START Provided information

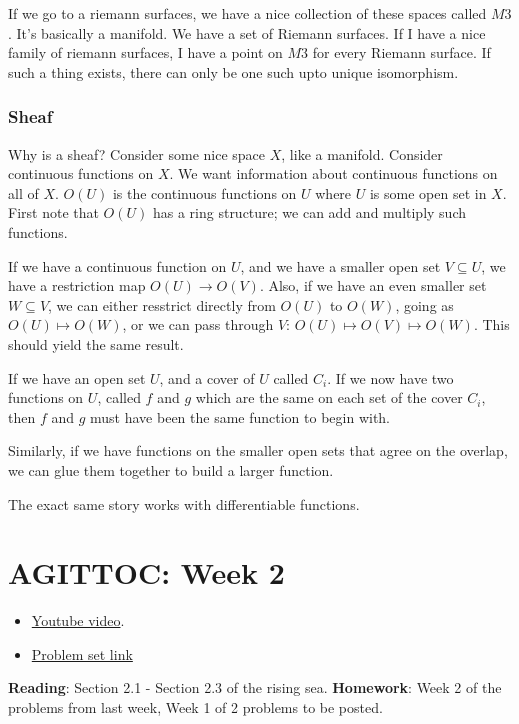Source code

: \documentclass{book}
\theoremstyle{definition}
\begin{document}
If we go to a riemann surfaces, we have a nice collection of these spaces
called $M3$. It's basically a manifold. We have a set of Riemann surfaces.
If I have a nice family of riemann surfaces, I have a point on $M3$ for
every Riemann surface. If such a thing exists, there can only be one such
upto unique isomorphism.

\subsection{Sheaf}
Why is a sheaf? Consider some nice space $X$, like a manifold. Consider continuous
functions on $X$. We want information about continuous functions on all of $X$.
$O(U)$ is the continuous functions on $U$  where $U$ is some open set in $X$.
First note that $O(U)$ has a ring structure; we can add and multiply such functions.

If we have a continuous function on $U$, and we have a smaller open set $V \subseteq U$,
we have a restriction map $O(U) \rightarrow O(V)$. Also, if we have an even smaller
set $W \subseteq V$, we can either resstrict directly from $O(U)$ to $O(W)$, going
as $O(U) \mapsto O(W)$, or we can pass through $V$: $O(U) \mapsto O(V) \mapsto O(W)$. 
This should yield the same result.


If we have an open set $U$, and a cover of $U$ called ${C_i}$.  If we now have
two functions on $U$, called $f$ and $g$ which are the same on each set
of the cover $C_i$, then $f$ and $g$ must have been the same function to begin
with.

Similarly, if we have functions on the smaller open sets that agree on the overlap,
we can glue them together to build a larger function.


The exact same story works with differentiable functions.

\chapter{AGITTOC: Week 2}
\begin{itemize}
\item \href{https://www.youtube.com/watch?v=mqt1f8owKrU}{Youtube video}.
\item \href{https://math216.wordpress.com/2020/07/06/readings-and-problem-set-for-after-the-second-pseudolecture/}{Problem set link}
\end{itemize}

\textbf{Reading}: Section 2.1 - Section 2.3 of the rising sea. \textbf{Homework}: Week 2
of the problems from last week, Week 1 of 2 problems to be posted.
\end{document}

END Provided information

What is required:
Please print, unchanged, the lines from the one holding "of the problems" through the last line of the listing above, including both and omitting the rest.

Result of this task:
of the problems from last week, Week 1 of 2 problems to be posted.
\end{document}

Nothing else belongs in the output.